Heeje Lee D.D.S.
Early or immediate loading protocols for mandibular implant overdentures were as successful as conventional loading one for up to 24 months.
This high quality systematic review, which included a meta-analysis, requires careful interpretation due to limited number of selected studies and patients.
In patients receiving mandibular implant overdentures, do early or immediate loading protocols with mandibular implant overdentures result in survival rates comparable to those of the conventional implant loading protocol?
The authors searched four electronic databases for articles published up to October 2008. They also hand searched 15 dental journals. The clearly defined inclusion criteria were clinical trials that had a minimum follow-up period of 24 months. The authors used the Cochran criteria for loading protocols1 instead of the protocol defined in the original studies. Two reviewers independently collected and extracted data. The authors assessed the quality of the studies and conducted meta-analysis.

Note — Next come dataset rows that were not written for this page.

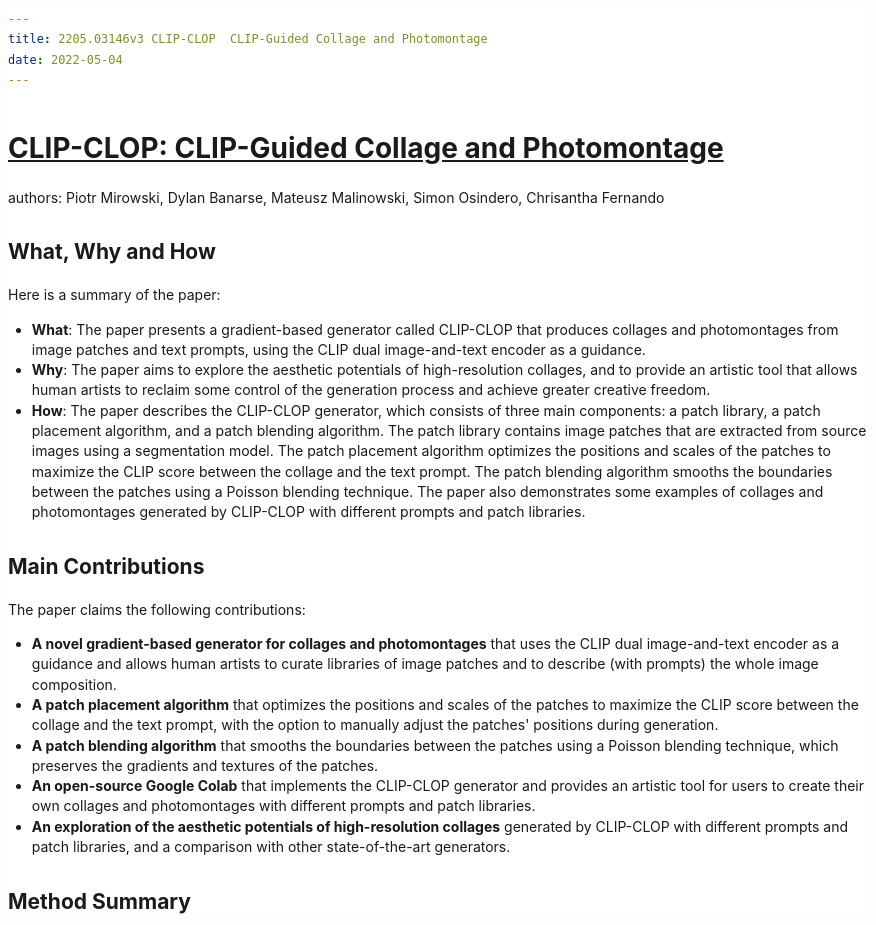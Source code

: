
 ```yaml
---
title: 2205.03146v3 CLIP-CLOP  CLIP-Guided Collage and Photomontage
date: 2022-05-04
---
```


# [CLIP-CLOP: CLIP-Guided Collage and Photomontage](http://arxiv.org/abs/2205.03146v3)

authors: Piotr Mirowski, Dylan Banarse, Mateusz Malinowski, Simon Osindero, Chrisantha Fernando


## What, Why and How

[1]: https://arxiv.org/abs/2205.03146v3 "[2205.03146v3] CLIP-CLOP: CLIP-Guided Collage and Photomontage - arXiv.org"
[2]: https://arxiv.org/pdf/2205.03146v3.pdf "arXiv.org"
[3]: http://export.arxiv.org/abs/2205.03146v3 "[2205.03146v3] CLIP-CLOP: CLIP-Guided Collage and Photomontage"

Here is a summary of the paper:

- **What**: The paper presents a gradient-based generator called CLIP-CLOP that produces collages and photomontages from image patches and text prompts, using the CLIP dual image-and-text encoder as a guidance.
- **Why**: The paper aims to explore the aesthetic potentials of high-resolution collages, and to provide an artistic tool that allows human artists to reclaim some control of the generation process and achieve greater creative freedom.
- **How**: The paper describes the CLIP-CLOP generator, which consists of three main components: a patch library, a patch placement algorithm, and a patch blending algorithm. The patch library contains image patches that are extracted from source images using a segmentation model. The patch placement algorithm optimizes the positions and scales of the patches to maximize the CLIP score between the collage and the text prompt. The patch blending algorithm smooths the boundaries between the patches using a Poisson blending technique. The paper also demonstrates some examples of collages and photomontages generated by CLIP-CLOP with different prompts and patch libraries.

## Main Contributions

[1]: https://arxiv.org/abs/2205.03146v3 "[2205.03146v3] CLIP-CLOP: CLIP-Guided Collage and Photomontage - arXiv.org"
[2]: https://arxiv.org/pdf/2205.03146v3.pdf "arXiv.org"
[3]: http://export.arxiv.org/abs/2205.03146v3 "[2205.03146v3] CLIP-CLOP: CLIP-Guided Collage and Photomontage"

The paper claims the following contributions:

- **A novel gradient-based generator for collages and photomontages** that uses the CLIP dual image-and-text encoder as a guidance and allows human artists to curate libraries of image patches and to describe (with prompts) the whole image composition.
- **A patch placement algorithm** that optimizes the positions and scales of the patches to maximize the CLIP score between the collage and the text prompt, with the option to manually adjust the patches' positions during generation.
- **A patch blending algorithm** that smooths the boundaries between the patches using a Poisson blending technique, which preserves the gradients and textures of the patches.
- **An open-source Google Colab** that implements the CLIP-CLOP generator and provides an artistic tool for users to create their own collages and photomontages with different prompts and patch libraries.
- **An exploration of the aesthetic potentials of high-resolution collages** generated by CLIP-CLOP with different prompts and patch libraries, and a comparison with other state-of-the-art generators.

## Method Summary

The initial search yielded 191 articles, of which 19 were selected for full-text review. Nine articles were excluded after the second review; the remaining 10 articles were included for meta-analysis. Seven articles compared conventional (n = 84) with early loading (n = 85) and three articles compared conventional (n = 29) with immediate loading (n = 37). The meta-analysis reported that there was no significant difference in implant survival rate between either conventional and early or conventional and immediate loading protocol after 24 months. No publication bias was found for both comparisons.
Both early and immediate loading protocols for mandibular overdenture achieved comparable implant survival in comparison to conventional loading for up to 24 months.
Source of Funding:
Importance and Context:
Long-term clinical studies have reported high implant survival rates for mandibular implant overdentures with the conventional loading protocol.2 To reduce the duration of treatment, modified loading protocols (early or immediate) and their variations have been developed. The survival rates of these loading protocols should be analyzed.
Strengths and Weaknesses of the Systematic Review:
The authors used accepted methods to conduct the systematic review of the literature (Quorum statement). The strengths were: 1) the authors defined the clinical question using the PICO format; 2) the authors clearly defined the loading protocols to reduce ambiguity of the study results; 3) the authors' were able to apply a meta-analysis. Limitations were: 1) the authors claimed publication bias, but there was no indication that they looked for unpublished data and considered in the analysis; 2) although the authors claimed to assess the methodological quality of the studies using the Cochrane criteria and the Modified Jadad Scale, they did not provide supporting information; and 3) the authors did not state any language restriction nor did they provide a list of omitted studies.
Strengths and Weaknesses of the Evidence:
The weaknesses were: 1) the numbers of both the included studies and subjects were small; and early and immediate loading studies used different attachment systems.
Implications for Dental Practice:
The current systematic review provided results with limited evidence based on its high methodological quality mainly due to a limited number of original studies. All studies in this review included immediate loading groups that used a bar design on three or four implants. Therefore, the literature is lacking in clinical trials on early/immediate loading implants that use an unsplinted stud attachment system. It also can be argued that the conventional loading protocol remains the preferred design, based on their proven long-term results.